◆ Material for this task ◆
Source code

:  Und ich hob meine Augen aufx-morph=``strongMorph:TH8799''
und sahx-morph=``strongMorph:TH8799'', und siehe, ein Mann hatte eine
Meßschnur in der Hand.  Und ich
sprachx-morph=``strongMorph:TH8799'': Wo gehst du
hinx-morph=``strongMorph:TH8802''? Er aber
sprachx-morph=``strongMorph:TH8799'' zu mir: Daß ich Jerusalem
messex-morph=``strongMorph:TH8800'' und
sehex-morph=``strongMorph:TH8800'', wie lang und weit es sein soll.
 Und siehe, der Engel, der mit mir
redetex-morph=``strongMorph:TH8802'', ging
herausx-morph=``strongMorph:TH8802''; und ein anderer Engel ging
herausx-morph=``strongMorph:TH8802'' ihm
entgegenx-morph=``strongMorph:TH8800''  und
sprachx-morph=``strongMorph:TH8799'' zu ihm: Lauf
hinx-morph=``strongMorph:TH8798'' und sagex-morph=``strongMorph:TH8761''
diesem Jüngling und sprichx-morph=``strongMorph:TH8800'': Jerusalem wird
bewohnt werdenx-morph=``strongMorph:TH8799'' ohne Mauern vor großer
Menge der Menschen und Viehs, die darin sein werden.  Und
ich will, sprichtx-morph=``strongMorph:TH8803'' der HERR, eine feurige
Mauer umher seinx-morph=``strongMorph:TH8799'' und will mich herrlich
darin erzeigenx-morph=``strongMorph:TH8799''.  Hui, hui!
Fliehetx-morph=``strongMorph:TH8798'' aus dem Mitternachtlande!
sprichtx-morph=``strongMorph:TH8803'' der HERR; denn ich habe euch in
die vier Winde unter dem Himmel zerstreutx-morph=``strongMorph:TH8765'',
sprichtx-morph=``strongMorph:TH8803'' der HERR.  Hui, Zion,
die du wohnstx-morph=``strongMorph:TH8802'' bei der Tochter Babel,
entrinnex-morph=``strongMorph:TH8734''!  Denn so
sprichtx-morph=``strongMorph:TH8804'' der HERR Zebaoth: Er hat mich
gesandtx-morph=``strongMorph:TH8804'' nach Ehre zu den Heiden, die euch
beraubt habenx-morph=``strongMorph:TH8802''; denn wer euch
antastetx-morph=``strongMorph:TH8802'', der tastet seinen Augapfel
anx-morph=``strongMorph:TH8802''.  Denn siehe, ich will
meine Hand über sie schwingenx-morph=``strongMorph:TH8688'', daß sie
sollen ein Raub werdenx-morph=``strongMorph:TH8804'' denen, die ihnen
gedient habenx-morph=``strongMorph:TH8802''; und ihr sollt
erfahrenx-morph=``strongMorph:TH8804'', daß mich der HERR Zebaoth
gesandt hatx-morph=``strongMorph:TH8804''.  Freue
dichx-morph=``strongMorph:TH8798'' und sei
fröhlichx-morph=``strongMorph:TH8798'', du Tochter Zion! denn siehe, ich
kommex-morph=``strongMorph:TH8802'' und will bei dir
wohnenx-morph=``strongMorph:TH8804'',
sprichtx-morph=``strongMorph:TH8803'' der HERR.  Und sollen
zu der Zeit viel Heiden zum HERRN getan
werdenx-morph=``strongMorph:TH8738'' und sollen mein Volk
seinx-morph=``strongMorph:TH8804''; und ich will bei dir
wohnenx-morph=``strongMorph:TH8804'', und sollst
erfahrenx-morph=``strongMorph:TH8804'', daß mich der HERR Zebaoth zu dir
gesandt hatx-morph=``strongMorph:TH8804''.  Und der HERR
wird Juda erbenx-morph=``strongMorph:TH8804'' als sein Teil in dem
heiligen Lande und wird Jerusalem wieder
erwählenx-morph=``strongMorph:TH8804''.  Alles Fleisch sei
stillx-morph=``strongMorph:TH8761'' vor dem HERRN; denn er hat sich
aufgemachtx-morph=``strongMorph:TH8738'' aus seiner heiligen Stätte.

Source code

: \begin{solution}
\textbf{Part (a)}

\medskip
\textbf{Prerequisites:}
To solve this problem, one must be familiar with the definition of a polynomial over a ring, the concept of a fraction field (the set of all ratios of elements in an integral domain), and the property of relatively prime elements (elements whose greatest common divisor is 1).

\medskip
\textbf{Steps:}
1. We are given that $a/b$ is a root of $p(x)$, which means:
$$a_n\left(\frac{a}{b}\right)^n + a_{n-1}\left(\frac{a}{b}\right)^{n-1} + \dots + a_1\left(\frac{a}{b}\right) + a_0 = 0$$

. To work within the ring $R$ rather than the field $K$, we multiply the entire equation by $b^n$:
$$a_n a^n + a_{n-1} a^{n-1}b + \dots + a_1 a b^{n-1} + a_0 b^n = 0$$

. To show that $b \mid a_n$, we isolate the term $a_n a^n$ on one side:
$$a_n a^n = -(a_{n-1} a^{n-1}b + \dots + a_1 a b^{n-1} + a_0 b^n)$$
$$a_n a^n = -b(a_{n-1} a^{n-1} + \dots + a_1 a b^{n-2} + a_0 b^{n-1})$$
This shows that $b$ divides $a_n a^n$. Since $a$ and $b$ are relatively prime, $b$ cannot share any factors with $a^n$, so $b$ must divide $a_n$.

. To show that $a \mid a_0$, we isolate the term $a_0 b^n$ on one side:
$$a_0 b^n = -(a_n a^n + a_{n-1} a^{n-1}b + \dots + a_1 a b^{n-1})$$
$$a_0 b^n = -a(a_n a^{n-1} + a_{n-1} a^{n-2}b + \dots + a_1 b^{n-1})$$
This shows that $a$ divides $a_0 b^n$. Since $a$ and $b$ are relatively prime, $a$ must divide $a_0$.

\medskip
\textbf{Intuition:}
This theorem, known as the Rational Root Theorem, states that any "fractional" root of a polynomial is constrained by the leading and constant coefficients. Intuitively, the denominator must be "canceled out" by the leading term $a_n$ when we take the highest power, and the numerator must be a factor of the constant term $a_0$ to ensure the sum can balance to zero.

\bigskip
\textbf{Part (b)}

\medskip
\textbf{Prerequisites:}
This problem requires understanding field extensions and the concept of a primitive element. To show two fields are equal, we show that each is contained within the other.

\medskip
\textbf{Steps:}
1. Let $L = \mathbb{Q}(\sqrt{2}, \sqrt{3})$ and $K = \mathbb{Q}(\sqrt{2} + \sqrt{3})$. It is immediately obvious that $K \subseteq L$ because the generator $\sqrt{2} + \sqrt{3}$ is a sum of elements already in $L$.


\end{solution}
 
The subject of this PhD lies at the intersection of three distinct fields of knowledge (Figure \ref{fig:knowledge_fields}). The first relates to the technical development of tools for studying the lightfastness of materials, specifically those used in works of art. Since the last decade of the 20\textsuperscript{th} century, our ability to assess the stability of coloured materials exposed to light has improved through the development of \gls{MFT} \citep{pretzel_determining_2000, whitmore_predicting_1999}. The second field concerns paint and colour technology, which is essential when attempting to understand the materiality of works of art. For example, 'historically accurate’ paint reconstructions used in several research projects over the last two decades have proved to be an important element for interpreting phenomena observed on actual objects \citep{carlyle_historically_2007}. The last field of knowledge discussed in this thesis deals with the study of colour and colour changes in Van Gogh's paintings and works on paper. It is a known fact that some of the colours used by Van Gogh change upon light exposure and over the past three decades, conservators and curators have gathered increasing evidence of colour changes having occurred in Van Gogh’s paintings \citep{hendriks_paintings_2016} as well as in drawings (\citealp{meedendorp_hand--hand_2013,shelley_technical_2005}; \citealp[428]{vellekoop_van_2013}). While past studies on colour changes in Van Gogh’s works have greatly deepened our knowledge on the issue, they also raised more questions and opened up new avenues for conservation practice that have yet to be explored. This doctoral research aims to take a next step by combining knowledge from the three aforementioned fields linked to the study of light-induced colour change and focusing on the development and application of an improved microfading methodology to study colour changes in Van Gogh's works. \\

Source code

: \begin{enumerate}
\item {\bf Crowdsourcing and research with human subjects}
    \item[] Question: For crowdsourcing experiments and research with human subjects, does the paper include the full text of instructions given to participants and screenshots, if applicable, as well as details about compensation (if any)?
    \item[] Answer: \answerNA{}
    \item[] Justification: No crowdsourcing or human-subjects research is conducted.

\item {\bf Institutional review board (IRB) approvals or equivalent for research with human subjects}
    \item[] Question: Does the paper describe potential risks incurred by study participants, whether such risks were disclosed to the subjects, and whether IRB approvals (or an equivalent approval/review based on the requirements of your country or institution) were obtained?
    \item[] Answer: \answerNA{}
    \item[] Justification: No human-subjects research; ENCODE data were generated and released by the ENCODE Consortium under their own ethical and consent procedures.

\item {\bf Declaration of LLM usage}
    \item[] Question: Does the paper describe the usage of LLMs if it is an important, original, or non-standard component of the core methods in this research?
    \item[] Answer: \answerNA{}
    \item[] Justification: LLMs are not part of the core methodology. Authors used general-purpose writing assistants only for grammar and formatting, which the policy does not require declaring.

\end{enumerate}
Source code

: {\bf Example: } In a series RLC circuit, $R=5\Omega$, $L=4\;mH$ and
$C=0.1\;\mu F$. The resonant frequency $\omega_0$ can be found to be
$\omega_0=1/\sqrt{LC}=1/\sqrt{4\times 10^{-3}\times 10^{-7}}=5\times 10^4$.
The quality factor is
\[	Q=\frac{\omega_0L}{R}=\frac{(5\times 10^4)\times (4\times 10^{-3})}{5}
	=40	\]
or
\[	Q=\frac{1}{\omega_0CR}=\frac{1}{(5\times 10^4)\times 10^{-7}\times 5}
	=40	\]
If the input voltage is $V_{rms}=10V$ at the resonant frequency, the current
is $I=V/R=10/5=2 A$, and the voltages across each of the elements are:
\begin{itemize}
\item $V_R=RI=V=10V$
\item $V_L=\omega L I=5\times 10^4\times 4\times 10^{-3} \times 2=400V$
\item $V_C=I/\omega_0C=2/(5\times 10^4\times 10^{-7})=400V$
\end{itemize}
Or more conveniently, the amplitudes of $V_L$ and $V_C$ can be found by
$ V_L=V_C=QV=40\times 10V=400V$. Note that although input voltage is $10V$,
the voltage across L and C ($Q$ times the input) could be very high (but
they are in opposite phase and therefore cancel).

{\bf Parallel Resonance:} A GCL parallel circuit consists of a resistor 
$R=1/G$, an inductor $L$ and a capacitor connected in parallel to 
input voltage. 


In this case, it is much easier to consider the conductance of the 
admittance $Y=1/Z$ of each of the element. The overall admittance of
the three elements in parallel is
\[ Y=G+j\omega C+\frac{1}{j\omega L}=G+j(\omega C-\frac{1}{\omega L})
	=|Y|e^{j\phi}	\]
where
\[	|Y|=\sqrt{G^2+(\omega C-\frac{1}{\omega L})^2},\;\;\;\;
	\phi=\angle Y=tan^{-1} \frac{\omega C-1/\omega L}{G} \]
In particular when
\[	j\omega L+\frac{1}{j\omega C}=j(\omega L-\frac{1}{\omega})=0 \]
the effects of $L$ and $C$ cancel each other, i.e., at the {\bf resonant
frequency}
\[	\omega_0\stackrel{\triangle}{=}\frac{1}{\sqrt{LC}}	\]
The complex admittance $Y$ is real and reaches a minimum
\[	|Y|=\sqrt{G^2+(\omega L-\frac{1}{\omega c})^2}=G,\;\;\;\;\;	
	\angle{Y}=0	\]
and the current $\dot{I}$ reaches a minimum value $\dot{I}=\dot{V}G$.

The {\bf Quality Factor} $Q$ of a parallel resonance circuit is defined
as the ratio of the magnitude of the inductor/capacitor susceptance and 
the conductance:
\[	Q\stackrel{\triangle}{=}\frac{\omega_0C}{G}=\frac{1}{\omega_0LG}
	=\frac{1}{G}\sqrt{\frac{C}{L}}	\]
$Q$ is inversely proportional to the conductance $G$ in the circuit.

◆ Activity ◆
Scan the records above for lines with the word "Heiden", then say how many there are, giving the number alone.

◆ Written reply ◆
2